Saved data entries
************
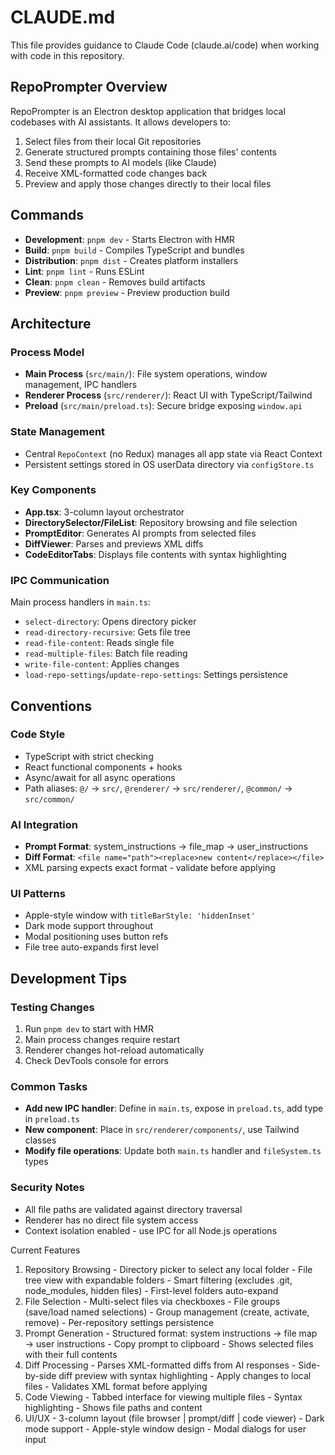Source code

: # CLAUDE.md

This file provides guidance to Claude Code (claude.ai/code) when working with code in this repository.

## RepoPrompter Overview

RepoPrompter is an Electron desktop application that bridges local codebases with AI assistants. It allows developers to:

1. Select files from their local Git repositories
2. Generate structured prompts containing those files' contents
3. Send these prompts to AI models (like Claude)
4. Receive XML-formatted code changes back
5. Preview and apply those changes directly to their local files

## Commands

- **Development**: `pnpm dev` - Starts Electron with HMR
- **Build**: `pnpm build` - Compiles TypeScript and bundles
- **Distribution**: `pnpm dist` - Creates platform installers
- **Lint**: `pnpm lint` - Runs ESLint
- **Clean**: `pnpm clean` - Removes build artifacts
- **Preview**: `pnpm preview` - Preview production build

## Architecture

### Process Model
- **Main Process** (`src/main/`): File system operations, window management, IPC handlers
- **Renderer Process** (`src/renderer/`): React UI with TypeScript/Tailwind
- **Preload** (`src/main/preload.ts`): Secure bridge exposing `window.api`

### State Management
- Central `RepoContext` (no Redux) manages all app state via React Context
- Persistent settings stored in OS userData directory via `configStore.ts`

### Key Components
- **App.tsx**: 3-column layout orchestrator
- **DirectorySelector/FileList**: Repository browsing and file selection
- **PromptEditor**: Generates AI prompts from selected files
- **DiffViewer**: Parses and previews XML diffs
- **CodeEditorTabs**: Displays file contents with syntax highlighting

### IPC Communication
Main process handlers in `main.ts`:
- `select-directory`: Opens directory picker
- `read-directory-recursive`: Gets file tree
- `read-file-content`: Reads single file
- `read-multiple-files`: Batch file reading
- `write-file-content`: Applies changes
- `load-repo-settings`/`update-repo-settings`: Settings persistence

## Conventions

### Code Style
- TypeScript with strict checking
- React functional components + hooks
- Async/await for all async operations
- Path aliases: `@/` → `src/`, `@renderer/` → `src/renderer/`, `@common/` → `src/common/`

### AI Integration
- **Prompt Format**: system_instructions → file_map → user_instructions
- **Diff Format**: `<file name="path"><replace>new content</replace></file>`
- XML parsing expects exact format - validate before applying

### UI Patterns
- Apple-style window with `titleBarStyle: 'hiddenInset'`
- Dark mode support throughout
- Modal positioning uses button refs
- File tree auto-expands first level

## Development Tips

### Testing Changes
1. Run `pnpm dev` to start with HMR
2. Main process changes require restart
3. Renderer changes hot-reload automatically
4. Check DevTools console for errors

### Common Tasks
- **Add new IPC handler**: Define in `main.ts`, expose in `preload.ts`, add type in `preload.ts`
- **New component**: Place in `src/renderer/components/`, use Tailwind classes
- **Modify file operations**: Update both `main.ts` handler and `fileSystem.ts` types

### Security Notes
- All file paths are validated against directory traversal
- Renderer has no direct file system access
- Context isolation enabled - use IPC for all Node.js operations

Current Features

  1. Repository Browsing
    - Directory picker to select any local folder
    - File tree view with expandable folders
    - Smart filtering (excludes .git, node_modules, hidden files)
    - First-level folders auto-expand
  2. File Selection
    - Multi-select files via checkboxes
    - File groups (save/load named selections)
    - Group management (create, activate, remove)
    - Per-repository settings persistence
  3. Prompt Generation
    - Structured format: system instructions → file map → user instructions
    - Copy prompt to clipboard
    - Shows selected files with their full contents
  4. Diff Processing
    - Parses XML-formatted diffs from AI responses
    - Side-by-side diff preview with syntax highlighting
    - Apply changes to local files
    - Validates XML format before applying
  5. Code Viewing
    - Tabbed interface for viewing multiple files
    - Syntax highlighting
    - Shows file paths and content
  6. UI/UX
    - 3-column layout (file browser | prompt/diff | code viewer)
    - Dark mode support
    - Apple-style window design
    - Modal dialogs for user input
************
In your copy, reproduce the data above exactly and skip every picture.

TASK SOLUTION:
Source code

: # CLAUDE.md

This file provides guidance to Claude Code (claude.ai/code) when working with code in this repository.

## RepoPrompter Overview

RepoPrompter is an Electron desktop application that bridges local codebases with AI assistants. It allows developers to:

1. Select files from their local Git repositories
2. Generate structured prompts containing those files' contents
3. Send these prompts to AI models (like Claude)
4. Receive XML-formatted code changes back
5. Preview and apply those changes directly to their local files

## Commands

- **Development**: `pnpm dev` - Starts Electron with HMR
- **Build**: `pnpm build` - Compiles TypeScript and bundles
- **Distribution**: `pnpm dist` - Creates platform installers
- **Lint**: `pnpm lint` - Runs ESLint
- **Clean**: `pnpm clean` - Removes build artifacts
- **Preview**: `pnpm preview` - Preview production build

## Architecture

### Process Model
- **Main Process** (`src/main/`): File system operations, window management, IPC handlers
- **Renderer Process** (`src/renderer/`): React UI with TypeScript/Tailwind
- **Preload** (`src/main/preload.ts`): Secure bridge exposing `window.api`

### State Management
- Central `RepoContext` (no Redux) manages all app state via React Context
- Persistent settings stored in OS userData directory via `configStore.ts`

### Key Components
- **App.tsx**: 3-column layout orchestrator
- **DirectorySelector/FileList**: Repository browsing and file selection
- **PromptEditor**: Generates AI prompts from selected files
- **DiffViewer**: Parses and previews XML diffs
- **CodeEditorTabs**: Displays file contents with syntax highlighting

### IPC Communication
Main process handlers in `main.ts`:
- `select-directory`: Opens directory picker
- `read-directory-recursive`: Gets file tree
- `read-file-content`: Reads single file
- `read-multiple-files`: Batch file reading
- `write-file-content`: Applies changes
- `load-repo-settings`/`update-repo-settings`: Settings persistence

## Conventions

### Code Style
- TypeScript with strict checking
- React functional components + hooks
- Async/await for all async operations
- Path aliases: `@/` → `src/`, `@renderer/` → `src/renderer/`, `@common/` → `src/common/`

### AI Integration
- **Prompt Format**: system_instructions → file_map → user_instructions
- **Diff Format**: `<file name="path"><replace>new content</replace></file>`
- XML parsing expects exact format - validate before applying

### UI Patterns
- Apple-style window with `titleBarStyle: 'hiddenInset'`
- Dark mode support throughout
- Modal positioning uses button refs
- File tree auto-expands first level

## Development Tips

### Testing Changes
1. Run `pnpm dev` to start with HMR
2. Main process changes require restart
3. Renderer changes hot-reload automatically
4. Check DevTools console for errors

### Common Tasks
- **Add new IPC handler**: Define in `main.ts`, expose in `preload.ts`, add type in `preload.ts`
- **New component**: Place in `src/renderer/components/`, use Tailwind classes
- **Modify file operations**: Update both `main.ts` handler and `fileSystem.ts` types

### Security Notes
- All file paths are validated against directory traversal
- Renderer has no direct file system access
- Context isolation enabled - use IPC for all Node.js operations

Current Features

  1. Repository Browsing
    - Directory picker to select any local folder
    - File tree view with expandable folders
    - Smart filtering (excludes .git, node_modules, hidden files)
    - First-level folders auto-expand
  2. File Selection
    - Multi-select files via checkboxes
    - File groups (save/load named selections)
    - Group management (create, activate, remove)
    - Per-repository settings persistence
  3. Prompt Generation
    - Structured format: system instructions → file map → user instructions
    - Copy prompt to clipboard
    - Shows selected files with their full contents
  4. Diff Processing
    - Parses XML-formatted diffs from AI responses
    - Side-by-side diff preview with syntax highlighting
    - Apply changes to local files
    - Validates XML format before applying
  5. Code Viewing
    - Tabbed interface for viewing multiple files
    - Syntax highlighting
    - Shows file paths and content
  6. UI/UX
    - 3-column layout (file browser | prompt/diff | code viewer)
    - Dark mode support
    - Apple-style window design
    - Modal dialogs for user input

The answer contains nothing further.